YOUR GOAL — Return the complete listing without omission.

BEGIN

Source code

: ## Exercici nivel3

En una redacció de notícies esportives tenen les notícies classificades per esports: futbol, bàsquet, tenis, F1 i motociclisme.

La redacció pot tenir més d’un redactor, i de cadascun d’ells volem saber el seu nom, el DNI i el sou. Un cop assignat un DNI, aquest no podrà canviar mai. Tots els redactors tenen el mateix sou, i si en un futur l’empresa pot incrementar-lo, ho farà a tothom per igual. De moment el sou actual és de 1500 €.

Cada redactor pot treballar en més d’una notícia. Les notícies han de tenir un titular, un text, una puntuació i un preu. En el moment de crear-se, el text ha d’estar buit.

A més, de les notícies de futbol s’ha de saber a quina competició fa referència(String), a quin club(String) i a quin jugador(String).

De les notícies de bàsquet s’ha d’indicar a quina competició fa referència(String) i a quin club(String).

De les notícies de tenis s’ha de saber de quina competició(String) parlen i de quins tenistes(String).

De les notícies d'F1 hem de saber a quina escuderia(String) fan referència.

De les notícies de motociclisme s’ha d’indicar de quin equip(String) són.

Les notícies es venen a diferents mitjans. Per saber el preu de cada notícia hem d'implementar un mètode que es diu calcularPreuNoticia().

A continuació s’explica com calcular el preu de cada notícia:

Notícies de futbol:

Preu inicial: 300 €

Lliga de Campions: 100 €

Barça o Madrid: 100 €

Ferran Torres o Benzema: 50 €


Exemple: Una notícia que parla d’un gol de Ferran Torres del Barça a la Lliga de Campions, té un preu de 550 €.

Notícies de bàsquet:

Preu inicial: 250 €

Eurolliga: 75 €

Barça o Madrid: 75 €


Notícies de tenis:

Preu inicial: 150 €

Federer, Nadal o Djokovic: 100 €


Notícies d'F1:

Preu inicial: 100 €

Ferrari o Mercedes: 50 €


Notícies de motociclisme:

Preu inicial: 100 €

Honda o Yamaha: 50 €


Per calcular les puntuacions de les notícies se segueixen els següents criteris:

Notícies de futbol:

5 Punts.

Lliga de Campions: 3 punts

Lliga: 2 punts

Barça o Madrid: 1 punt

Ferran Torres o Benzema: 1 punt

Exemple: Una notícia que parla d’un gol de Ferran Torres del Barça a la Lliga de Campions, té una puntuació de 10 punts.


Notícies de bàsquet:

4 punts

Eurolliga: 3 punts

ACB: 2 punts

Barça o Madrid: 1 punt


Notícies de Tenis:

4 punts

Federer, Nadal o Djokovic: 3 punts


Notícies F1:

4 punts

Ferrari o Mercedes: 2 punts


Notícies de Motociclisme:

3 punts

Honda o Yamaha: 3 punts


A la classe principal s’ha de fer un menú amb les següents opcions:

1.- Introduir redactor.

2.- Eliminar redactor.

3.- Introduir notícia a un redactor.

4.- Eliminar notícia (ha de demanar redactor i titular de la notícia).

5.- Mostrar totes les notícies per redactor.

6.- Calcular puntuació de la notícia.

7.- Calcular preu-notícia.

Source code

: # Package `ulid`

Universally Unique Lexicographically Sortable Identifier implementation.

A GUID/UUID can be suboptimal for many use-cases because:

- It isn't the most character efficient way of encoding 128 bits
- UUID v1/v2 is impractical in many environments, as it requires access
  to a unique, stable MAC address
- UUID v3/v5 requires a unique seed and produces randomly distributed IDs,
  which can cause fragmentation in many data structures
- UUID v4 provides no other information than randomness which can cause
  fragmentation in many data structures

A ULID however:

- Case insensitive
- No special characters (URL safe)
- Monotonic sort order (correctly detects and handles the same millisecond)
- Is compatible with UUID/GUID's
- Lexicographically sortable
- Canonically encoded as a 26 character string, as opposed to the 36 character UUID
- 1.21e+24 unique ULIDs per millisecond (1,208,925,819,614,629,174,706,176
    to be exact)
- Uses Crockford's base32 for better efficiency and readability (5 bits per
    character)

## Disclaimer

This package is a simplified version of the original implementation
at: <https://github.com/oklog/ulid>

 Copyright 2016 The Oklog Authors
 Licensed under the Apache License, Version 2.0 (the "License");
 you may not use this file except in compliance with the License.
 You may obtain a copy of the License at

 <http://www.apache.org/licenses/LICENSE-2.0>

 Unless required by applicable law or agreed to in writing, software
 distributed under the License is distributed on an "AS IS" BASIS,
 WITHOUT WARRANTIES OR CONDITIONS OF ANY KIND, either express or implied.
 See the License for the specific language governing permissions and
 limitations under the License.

END

FINAL ANSWER —
Source code

: ## Exercici nivel3

En una redacció de notícies esportives tenen les notícies classificades per esports: futbol, bàsquet, tenis, F1 i motociclisme.

La redacció pot tenir més d’un redactor, i de cadascun d’ells volem saber el seu nom, el DNI i el sou. Un cop assignat un DNI, aquest no podrà canviar mai. Tots els redactors tenen el mateix sou, i si en un futur l’empresa pot incrementar-lo, ho farà a tothom per igual. De moment el sou actual és de 1500 €.

Cada redactor pot treballar en més d’una notícia. Les notícies han de tenir un titular, un text, una puntuació i un preu. En el moment de crear-se, el text ha d’estar buit.

A més, de les notícies de futbol s’ha de saber a quina competició fa referència(String), a quin club(String) i a quin jugador(String).

De les notícies de bàsquet s’ha d’indicar a quina competició fa referència(String) i a quin club(String).

De les notícies de tenis s’ha de saber de quina competició(String) parlen i de quins tenistes(String).

De les notícies d'F1 hem de saber a quina escuderia(String) fan referència.

De les notícies de motociclisme s’ha d’indicar de quin equip(String) són.

Les notícies es venen a diferents mitjans. Per saber el preu de cada notícia hem d'implementar un mètode que es diu calcularPreuNoticia().

A continuació s’explica com calcular el preu de cada notícia:

Notícies de futbol:

Preu inicial: 300 €

Lliga de Campions: 100 €

Barça o Madrid: 100 €

Ferran Torres o Benzema: 50 €


Exemple: Una notícia que parla d’un gol de Ferran Torres del Barça a la Lliga de Campions, té un preu de 550 €.

Notícies de bàsquet:

Preu inicial: 250 €

Eurolliga: 75 €

Barça o Madrid: 75 €


Notícies de tenis:

Preu inicial: 150 €

Federer, Nadal o Djokovic: 100 €


Notícies d'F1:

Preu inicial: 100 €

Ferrari o Mercedes: 50 €


Notícies de motociclisme:

Preu inicial: 100 €

Honda o Yamaha: 50 €


Per calcular les puntuacions de les notícies se segueixen els següents criteris:

Notícies de futbol:

5 Punts.

Lliga de Campions: 3 punts

Lliga: 2 punts

Barça o Madrid: 1 punt

Ferran Torres o Benzema: 1 punt

Exemple: Una notícia que parla d’un gol de Ferran Torres del Barça a la Lliga de Campions, té una puntuació de 10 punts.


Notícies de bàsquet:

4 punts

Eurolliga: 3 punts

ACB: 2 punts

Barça o Madrid: 1 punt


Notícies de Tenis:

4 punts

Federer, Nadal o Djokovic: 3 punts


Notícies F1:

4 punts

Ferrari o Mercedes: 2 punts


Notícies de Motociclisme:

3 punts

Honda o Yamaha: 3 punts


A la classe principal s’ha de fer un menú amb les següents opcions:

1.- Introduir redactor.

2.- Eliminar redactor.

3.- Introduir notícia a un redactor.

4.- Eliminar notícia (ha de demanar redactor i titular de la notícia).

5.- Mostrar totes les notícies per redactor.

6.- Calcular puntuació de la notícia.

7.- Calcular preu-notícia.

Source code

: # Package `ulid`

Universally Unique Lexicographically Sortable Identifier implementation.

A GUID/UUID can be suboptimal for many use-cases because:

- It isn't the most character efficient way of encoding 128 bits
- UUID v1/v2 is impractical in many environments, as it requires access
  to a unique, stable MAC address
- UUID v3/v5 requires a unique seed and produces randomly distributed IDs,
  which can cause fragmentation in many data structures
- UUID v4 provides no other information than randomness which can cause
  fragmentation in many data structures

A ULID however:

- Case insensitive
- No special characters (URL safe)
- Monotonic sort order (correctly detects and handles the same millisecond)
- Is compatible with UUID/GUID's
- Lexicographically sortable
- Canonically encoded as a 26 character string, as opposed to the 36 character UUID
- 1.21e+24 unique ULIDs per millisecond (1,208,925,819,614,629,174,706,176
    to be exact)
- Uses Crockford's base32 for better efficiency and readability (5 bits per
    character)

## Disclaimer

This package is a simplified version of the original implementation
at: <https://github.com/oklog/ulid>

 Copyright 2016 The Oklog Authors
 Licensed under the Apache License, Version 2.0 (the "License");
 you may not use this file except in compliance with the License.
 You may obtain a copy of the License at

 <http://www.apache.org/licenses/LICENSE-2.0>

 Unless required by applicable law or agreed to in writing, software
 distributed under the License is distributed on an "AS IS" BASIS,
 WITHOUT WARRANTIES OR CONDITIONS OF ANY KIND, either express or implied.
 See the License for the specific language governing permissions and
 limitations under the License.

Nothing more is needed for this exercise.